BEGIN

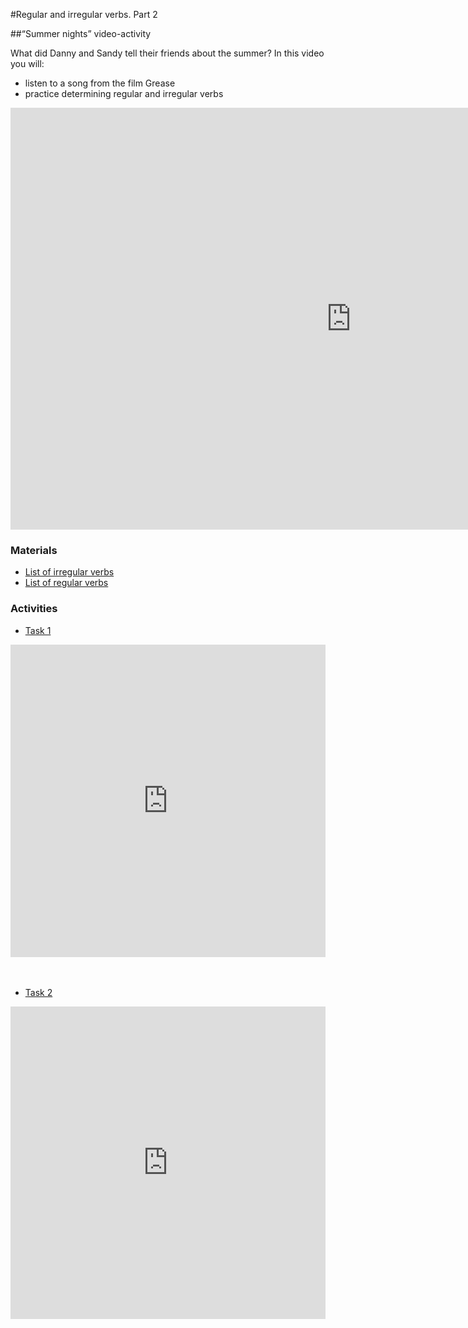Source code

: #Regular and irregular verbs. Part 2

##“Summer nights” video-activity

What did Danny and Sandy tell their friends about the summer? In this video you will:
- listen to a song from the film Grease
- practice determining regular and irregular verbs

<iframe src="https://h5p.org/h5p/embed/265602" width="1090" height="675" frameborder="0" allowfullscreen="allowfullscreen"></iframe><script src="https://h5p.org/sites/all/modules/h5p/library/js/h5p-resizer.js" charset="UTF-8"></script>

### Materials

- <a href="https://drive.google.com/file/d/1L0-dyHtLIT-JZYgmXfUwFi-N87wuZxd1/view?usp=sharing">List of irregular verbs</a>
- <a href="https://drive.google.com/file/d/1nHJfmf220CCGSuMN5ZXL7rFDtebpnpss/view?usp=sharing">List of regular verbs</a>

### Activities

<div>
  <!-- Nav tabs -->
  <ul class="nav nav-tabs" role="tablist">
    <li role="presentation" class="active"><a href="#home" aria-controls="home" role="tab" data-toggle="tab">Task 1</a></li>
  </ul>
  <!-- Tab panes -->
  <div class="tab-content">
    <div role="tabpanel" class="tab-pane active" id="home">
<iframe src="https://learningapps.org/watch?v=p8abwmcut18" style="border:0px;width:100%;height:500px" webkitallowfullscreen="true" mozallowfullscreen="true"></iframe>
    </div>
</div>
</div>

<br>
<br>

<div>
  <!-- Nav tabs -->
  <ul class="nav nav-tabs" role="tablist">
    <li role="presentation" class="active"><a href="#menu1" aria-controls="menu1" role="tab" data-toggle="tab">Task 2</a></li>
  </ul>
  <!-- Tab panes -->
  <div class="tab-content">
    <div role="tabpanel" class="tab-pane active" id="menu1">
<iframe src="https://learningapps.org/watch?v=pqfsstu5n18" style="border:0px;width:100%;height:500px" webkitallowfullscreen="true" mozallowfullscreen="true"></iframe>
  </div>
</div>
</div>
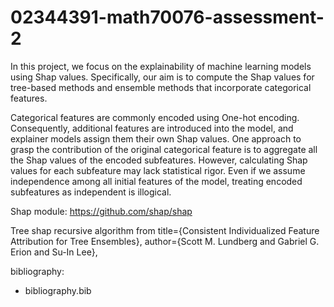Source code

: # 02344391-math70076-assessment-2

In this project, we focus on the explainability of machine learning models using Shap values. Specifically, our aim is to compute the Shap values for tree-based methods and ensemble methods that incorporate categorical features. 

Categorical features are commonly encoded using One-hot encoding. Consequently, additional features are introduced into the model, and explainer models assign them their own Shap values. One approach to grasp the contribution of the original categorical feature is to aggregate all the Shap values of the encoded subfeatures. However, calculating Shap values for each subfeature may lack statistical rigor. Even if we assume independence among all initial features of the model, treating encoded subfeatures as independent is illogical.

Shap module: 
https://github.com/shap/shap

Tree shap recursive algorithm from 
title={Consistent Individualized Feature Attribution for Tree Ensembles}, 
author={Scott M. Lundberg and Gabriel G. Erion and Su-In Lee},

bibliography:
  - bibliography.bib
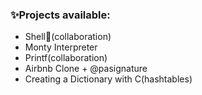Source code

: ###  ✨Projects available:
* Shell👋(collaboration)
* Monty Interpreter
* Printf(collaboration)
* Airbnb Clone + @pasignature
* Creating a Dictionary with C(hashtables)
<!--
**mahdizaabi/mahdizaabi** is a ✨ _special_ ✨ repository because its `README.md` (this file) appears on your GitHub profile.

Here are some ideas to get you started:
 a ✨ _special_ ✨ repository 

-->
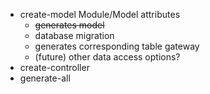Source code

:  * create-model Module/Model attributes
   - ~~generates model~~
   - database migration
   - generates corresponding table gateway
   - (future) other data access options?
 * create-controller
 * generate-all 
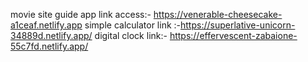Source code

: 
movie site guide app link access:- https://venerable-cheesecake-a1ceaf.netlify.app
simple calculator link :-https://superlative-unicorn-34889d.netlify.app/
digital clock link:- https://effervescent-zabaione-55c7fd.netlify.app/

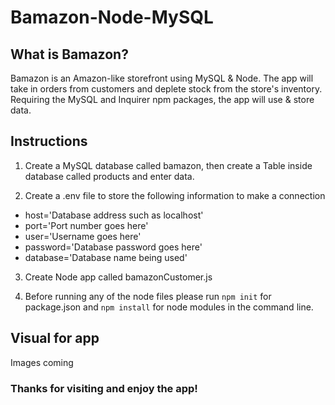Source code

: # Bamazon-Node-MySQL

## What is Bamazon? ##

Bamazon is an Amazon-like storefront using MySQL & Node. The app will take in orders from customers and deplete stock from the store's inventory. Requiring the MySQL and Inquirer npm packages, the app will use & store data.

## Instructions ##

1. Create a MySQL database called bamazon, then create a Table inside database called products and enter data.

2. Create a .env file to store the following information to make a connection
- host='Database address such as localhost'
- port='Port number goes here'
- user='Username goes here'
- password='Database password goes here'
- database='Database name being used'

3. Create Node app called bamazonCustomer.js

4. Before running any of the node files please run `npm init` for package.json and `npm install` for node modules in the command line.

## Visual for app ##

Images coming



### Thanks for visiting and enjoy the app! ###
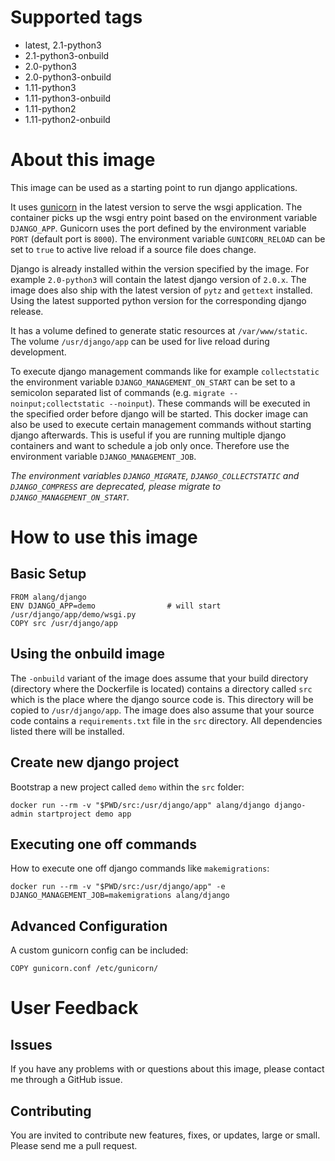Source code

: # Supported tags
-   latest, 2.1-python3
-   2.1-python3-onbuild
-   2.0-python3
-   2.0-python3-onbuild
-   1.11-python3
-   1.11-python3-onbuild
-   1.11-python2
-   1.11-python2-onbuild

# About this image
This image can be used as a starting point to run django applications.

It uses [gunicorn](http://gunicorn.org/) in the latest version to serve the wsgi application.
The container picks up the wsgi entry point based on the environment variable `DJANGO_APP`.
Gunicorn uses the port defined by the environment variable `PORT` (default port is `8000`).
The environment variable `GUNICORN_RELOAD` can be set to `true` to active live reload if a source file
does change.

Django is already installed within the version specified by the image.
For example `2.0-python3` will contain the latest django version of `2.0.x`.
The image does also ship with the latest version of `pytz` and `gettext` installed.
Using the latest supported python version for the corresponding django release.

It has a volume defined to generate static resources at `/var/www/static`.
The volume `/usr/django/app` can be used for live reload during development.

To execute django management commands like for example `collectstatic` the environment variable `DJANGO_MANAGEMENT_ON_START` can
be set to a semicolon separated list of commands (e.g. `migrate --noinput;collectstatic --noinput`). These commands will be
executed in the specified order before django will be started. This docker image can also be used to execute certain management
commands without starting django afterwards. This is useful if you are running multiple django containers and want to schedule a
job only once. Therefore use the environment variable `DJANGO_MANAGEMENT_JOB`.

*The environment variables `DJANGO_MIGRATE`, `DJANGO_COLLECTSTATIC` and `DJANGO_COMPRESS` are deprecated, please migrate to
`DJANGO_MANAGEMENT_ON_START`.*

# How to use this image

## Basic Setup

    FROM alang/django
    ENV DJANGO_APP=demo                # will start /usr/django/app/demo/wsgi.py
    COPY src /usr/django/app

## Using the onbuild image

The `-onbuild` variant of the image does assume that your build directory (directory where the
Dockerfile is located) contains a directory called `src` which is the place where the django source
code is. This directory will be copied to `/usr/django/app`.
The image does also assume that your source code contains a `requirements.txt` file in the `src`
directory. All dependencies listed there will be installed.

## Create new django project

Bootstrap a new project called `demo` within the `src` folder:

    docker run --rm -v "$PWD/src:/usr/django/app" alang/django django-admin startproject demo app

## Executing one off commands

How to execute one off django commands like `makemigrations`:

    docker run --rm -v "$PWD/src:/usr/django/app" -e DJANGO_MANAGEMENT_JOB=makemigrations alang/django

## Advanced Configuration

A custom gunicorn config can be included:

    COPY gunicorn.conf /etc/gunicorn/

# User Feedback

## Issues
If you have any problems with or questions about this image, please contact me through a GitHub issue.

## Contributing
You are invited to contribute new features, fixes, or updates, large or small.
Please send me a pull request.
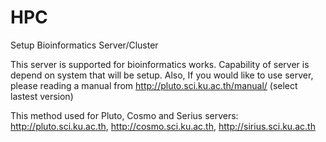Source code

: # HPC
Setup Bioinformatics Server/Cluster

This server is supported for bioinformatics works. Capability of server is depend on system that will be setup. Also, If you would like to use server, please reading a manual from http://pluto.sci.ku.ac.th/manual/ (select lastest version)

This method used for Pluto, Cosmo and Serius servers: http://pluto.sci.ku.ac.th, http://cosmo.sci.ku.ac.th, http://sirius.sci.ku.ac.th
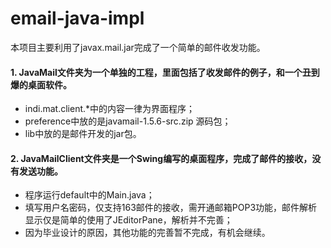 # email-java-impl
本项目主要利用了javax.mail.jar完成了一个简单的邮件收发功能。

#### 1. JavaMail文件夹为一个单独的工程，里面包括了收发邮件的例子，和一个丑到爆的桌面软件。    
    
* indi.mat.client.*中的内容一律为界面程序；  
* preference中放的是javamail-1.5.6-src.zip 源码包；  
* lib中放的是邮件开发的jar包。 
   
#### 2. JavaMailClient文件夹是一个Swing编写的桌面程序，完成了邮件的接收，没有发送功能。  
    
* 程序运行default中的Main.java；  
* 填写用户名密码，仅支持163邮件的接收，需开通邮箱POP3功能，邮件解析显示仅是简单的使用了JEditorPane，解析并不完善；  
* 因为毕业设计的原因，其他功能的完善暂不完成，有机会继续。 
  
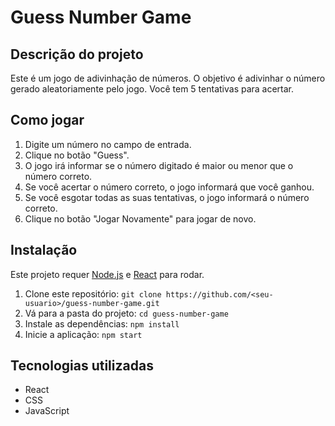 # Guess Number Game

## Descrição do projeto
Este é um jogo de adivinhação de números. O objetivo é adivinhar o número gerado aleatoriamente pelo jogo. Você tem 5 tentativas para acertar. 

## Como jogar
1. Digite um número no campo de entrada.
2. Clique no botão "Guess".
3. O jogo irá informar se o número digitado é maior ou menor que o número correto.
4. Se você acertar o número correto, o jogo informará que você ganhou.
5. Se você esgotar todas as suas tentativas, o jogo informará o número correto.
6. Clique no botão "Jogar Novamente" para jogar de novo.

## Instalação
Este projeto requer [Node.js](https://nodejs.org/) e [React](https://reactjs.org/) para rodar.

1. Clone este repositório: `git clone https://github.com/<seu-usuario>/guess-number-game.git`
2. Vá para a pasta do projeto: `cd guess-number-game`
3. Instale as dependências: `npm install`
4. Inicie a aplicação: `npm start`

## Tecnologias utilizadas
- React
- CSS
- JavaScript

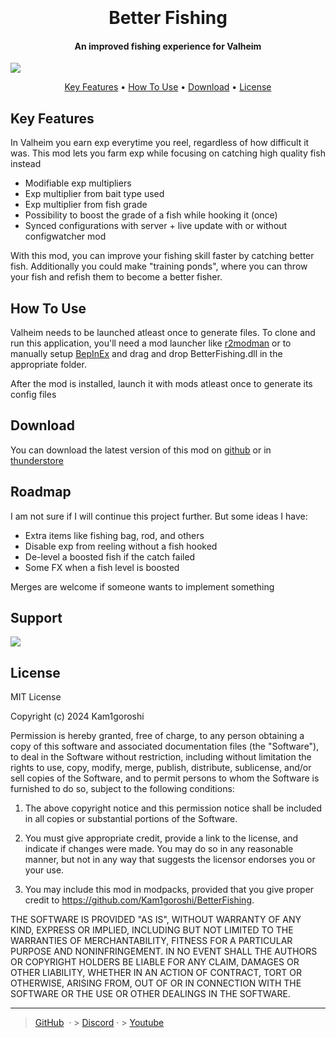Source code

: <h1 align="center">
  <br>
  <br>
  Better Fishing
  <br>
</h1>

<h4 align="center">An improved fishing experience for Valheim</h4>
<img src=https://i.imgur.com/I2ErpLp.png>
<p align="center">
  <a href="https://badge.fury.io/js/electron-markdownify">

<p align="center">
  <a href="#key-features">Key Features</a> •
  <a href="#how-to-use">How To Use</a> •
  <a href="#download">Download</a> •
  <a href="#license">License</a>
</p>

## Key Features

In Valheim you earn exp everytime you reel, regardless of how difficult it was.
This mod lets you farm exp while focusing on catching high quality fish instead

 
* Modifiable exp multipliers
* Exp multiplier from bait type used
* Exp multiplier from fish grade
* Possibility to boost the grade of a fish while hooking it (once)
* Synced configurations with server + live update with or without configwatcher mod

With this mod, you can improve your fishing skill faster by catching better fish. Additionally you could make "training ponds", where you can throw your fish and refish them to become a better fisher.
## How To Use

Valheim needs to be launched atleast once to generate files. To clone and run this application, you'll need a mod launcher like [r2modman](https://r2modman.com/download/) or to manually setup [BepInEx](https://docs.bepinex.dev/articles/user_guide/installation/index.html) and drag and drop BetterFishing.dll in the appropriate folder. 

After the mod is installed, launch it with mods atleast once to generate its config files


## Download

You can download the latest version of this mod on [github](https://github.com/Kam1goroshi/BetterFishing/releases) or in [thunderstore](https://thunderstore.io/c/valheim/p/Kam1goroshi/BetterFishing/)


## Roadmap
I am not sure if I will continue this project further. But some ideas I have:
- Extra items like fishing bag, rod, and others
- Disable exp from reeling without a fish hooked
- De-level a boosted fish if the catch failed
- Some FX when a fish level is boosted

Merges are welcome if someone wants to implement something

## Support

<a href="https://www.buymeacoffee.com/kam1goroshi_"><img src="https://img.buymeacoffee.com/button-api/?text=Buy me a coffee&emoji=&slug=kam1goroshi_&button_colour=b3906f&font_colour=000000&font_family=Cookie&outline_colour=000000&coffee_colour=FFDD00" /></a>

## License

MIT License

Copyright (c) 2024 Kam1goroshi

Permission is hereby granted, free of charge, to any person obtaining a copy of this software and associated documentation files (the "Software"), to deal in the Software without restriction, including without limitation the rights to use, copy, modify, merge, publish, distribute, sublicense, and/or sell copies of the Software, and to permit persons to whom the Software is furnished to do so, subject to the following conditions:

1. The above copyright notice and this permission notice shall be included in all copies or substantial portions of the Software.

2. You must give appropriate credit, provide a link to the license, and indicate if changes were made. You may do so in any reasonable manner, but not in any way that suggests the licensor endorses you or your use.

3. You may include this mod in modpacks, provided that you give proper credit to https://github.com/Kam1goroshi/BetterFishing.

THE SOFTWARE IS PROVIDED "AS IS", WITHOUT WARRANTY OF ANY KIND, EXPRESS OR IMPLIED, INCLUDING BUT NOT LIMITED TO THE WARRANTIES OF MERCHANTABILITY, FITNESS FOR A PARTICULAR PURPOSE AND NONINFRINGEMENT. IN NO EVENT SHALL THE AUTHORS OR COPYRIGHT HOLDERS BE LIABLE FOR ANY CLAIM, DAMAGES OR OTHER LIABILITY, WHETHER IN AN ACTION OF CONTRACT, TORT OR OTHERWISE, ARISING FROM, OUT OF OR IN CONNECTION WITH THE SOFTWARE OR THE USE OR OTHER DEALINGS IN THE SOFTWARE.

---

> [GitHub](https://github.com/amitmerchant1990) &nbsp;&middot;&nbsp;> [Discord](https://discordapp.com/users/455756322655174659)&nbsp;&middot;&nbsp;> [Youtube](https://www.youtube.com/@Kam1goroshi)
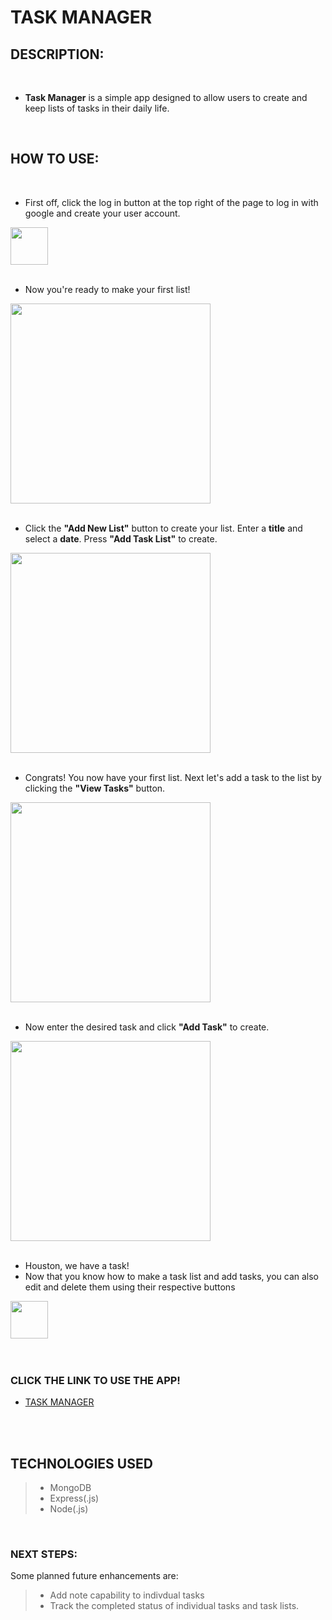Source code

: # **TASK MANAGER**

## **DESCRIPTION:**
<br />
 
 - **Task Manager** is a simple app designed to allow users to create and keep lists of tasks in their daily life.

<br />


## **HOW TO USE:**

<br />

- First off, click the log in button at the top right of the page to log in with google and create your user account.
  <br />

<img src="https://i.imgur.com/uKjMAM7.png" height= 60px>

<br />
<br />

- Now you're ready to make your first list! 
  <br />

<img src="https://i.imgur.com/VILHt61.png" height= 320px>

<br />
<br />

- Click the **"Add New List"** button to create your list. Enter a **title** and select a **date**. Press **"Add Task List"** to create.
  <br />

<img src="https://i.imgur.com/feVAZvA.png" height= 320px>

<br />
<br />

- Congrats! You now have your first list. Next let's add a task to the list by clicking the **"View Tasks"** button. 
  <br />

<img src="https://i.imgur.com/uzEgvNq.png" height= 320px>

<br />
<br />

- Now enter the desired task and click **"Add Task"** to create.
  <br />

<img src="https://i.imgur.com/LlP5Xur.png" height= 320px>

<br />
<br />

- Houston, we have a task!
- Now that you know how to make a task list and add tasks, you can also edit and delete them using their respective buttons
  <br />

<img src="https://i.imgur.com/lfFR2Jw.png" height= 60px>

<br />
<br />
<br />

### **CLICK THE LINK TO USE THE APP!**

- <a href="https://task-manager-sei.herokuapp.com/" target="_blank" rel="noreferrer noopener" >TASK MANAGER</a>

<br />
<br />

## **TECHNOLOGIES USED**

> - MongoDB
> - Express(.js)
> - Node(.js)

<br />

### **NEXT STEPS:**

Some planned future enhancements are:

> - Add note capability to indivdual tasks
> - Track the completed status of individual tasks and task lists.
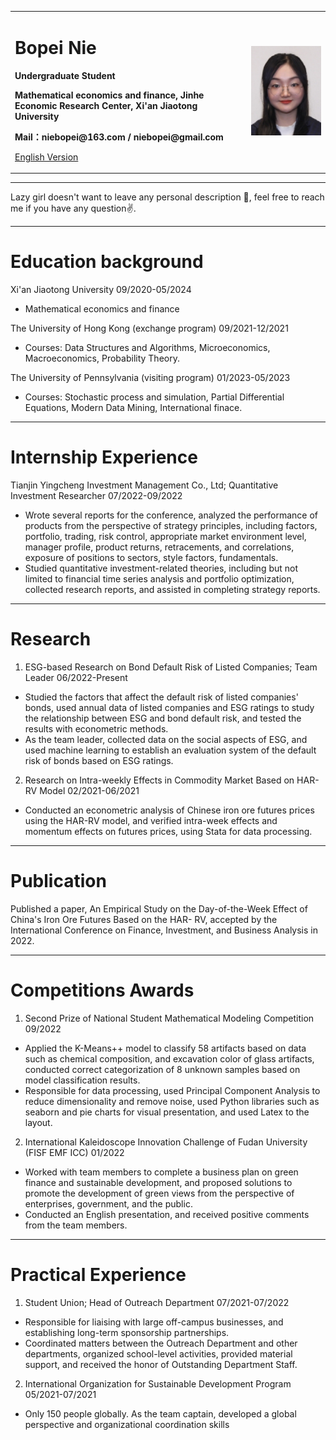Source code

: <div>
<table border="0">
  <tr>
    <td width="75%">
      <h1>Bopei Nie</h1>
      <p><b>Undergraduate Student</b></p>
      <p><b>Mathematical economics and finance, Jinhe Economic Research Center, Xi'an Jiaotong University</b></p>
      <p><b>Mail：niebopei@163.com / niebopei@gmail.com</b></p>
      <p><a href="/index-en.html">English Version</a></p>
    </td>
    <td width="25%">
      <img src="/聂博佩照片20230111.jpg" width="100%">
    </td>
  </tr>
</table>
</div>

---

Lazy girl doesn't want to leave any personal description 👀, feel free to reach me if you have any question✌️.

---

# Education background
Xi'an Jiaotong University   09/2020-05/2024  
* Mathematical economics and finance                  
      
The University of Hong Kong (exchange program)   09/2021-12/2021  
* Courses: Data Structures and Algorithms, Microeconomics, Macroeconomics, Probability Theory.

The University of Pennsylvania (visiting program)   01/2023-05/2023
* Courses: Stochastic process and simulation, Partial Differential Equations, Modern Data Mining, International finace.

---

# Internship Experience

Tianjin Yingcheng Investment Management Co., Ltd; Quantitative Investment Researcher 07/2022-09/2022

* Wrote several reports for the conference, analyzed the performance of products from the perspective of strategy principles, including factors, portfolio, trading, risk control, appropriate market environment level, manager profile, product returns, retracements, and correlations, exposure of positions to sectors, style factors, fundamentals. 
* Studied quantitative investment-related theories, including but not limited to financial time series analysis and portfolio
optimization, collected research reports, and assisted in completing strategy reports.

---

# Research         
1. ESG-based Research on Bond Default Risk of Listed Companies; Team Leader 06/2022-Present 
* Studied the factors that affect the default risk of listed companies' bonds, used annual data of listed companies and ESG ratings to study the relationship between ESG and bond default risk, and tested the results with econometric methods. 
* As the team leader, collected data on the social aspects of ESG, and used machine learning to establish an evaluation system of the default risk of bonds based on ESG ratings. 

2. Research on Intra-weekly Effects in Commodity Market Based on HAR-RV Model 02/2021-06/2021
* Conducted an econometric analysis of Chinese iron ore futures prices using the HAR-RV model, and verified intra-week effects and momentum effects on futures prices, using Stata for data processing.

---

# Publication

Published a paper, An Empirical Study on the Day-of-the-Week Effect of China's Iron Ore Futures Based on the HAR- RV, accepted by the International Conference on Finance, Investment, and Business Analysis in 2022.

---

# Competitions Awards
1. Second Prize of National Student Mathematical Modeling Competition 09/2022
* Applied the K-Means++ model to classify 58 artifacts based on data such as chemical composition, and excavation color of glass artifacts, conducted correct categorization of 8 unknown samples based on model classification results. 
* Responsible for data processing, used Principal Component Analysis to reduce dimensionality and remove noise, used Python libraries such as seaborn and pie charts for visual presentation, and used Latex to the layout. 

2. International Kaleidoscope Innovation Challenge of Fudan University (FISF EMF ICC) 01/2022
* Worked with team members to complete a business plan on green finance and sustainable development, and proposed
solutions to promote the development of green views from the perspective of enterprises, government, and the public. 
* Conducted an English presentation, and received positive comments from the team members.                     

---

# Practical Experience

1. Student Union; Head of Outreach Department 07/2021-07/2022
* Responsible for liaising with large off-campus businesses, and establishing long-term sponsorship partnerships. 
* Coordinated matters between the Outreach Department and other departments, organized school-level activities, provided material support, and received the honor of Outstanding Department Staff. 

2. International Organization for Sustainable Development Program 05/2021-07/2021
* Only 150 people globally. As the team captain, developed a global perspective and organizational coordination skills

END

- What the task asks
Make an exact copy of the lines above, beginning with the line with "- Now enter" and ending with the line with "style factors, fundamentals.", and keep the pictures out of it.

- Task output
- Now enter the desired task and click **"Add Task"** to create.
  <br />

<img src="https://i.imgur.com/LlP5Xur.png" height= 320px>

<br />
<br />

- Houston, we have a task!
- Now that you know how to make a task list and add tasks, you can also edit and delete them using their respective buttons
  <br />

<img src="https://i.imgur.com/lfFR2Jw.png" height= 60px>

<br />
<br />
<br />

### **CLICK THE LINK TO USE THE APP!**

- <a href="https://task-manager-sei.herokuapp.com/" target="_blank" rel="noreferrer noopener" >TASK MANAGER</a>

<br />
<br />

## **TECHNOLOGIES USED**

> - MongoDB
> - Express(.js)
> - Node(.js)

<br />

### **NEXT STEPS:**

Some planned future enhancements are:

> - Add note capability to indivdual tasks
> - Track the completed status of individual tasks and task lists.
Source code

: <div>
<table border="0">
  <tr>
    <td width="75%">
      <h1>Bopei Nie</h1>
      <p><b>Undergraduate Student</b></p>
      <p><b>Mathematical economics and finance, Jinhe Economic Research Center, Xi'an Jiaotong University</b></p>
      <p><b>Mail：niebopei@163.com / niebopei@gmail.com</b></p>
      <p><a href="/index-en.html">English Version</a></p>
    </td>
    <td width="25%">
      <img src="/聂博佩照片20230111.jpg" width="100%">
    </td>
  </tr>
</table>
</div>

---

Lazy girl doesn't want to leave any personal description 👀, feel free to reach me if you have any question✌️.

---

# Education background
Xi'an Jiaotong University   09/2020-05/2024  
* Mathematical economics and finance                  
      
The University of Hong Kong (exchange program)   09/2021-12/2021  
* Courses: Data Structures and Algorithms, Microeconomics, Macroeconomics, Probability Theory.

The University of Pennsylvania (visiting program)   01/2023-05/2023
* Courses: Stochastic process and simulation, Partial Differential Equations, Modern Data Mining, International finace.

---

# Internship Experience

Tianjin Yingcheng Investment Management Co., Ltd; Quantitative Investment Researcher 07/2022-09/2022

* Wrote several reports for the conference, analyzed the performance of products from the perspective of strategy principles, including factors, portfolio, trading, risk control, appropriate market environment level, manager profile, product returns, retracements, and correlations, exposure of positions to sectors, style factors, fundamentals. 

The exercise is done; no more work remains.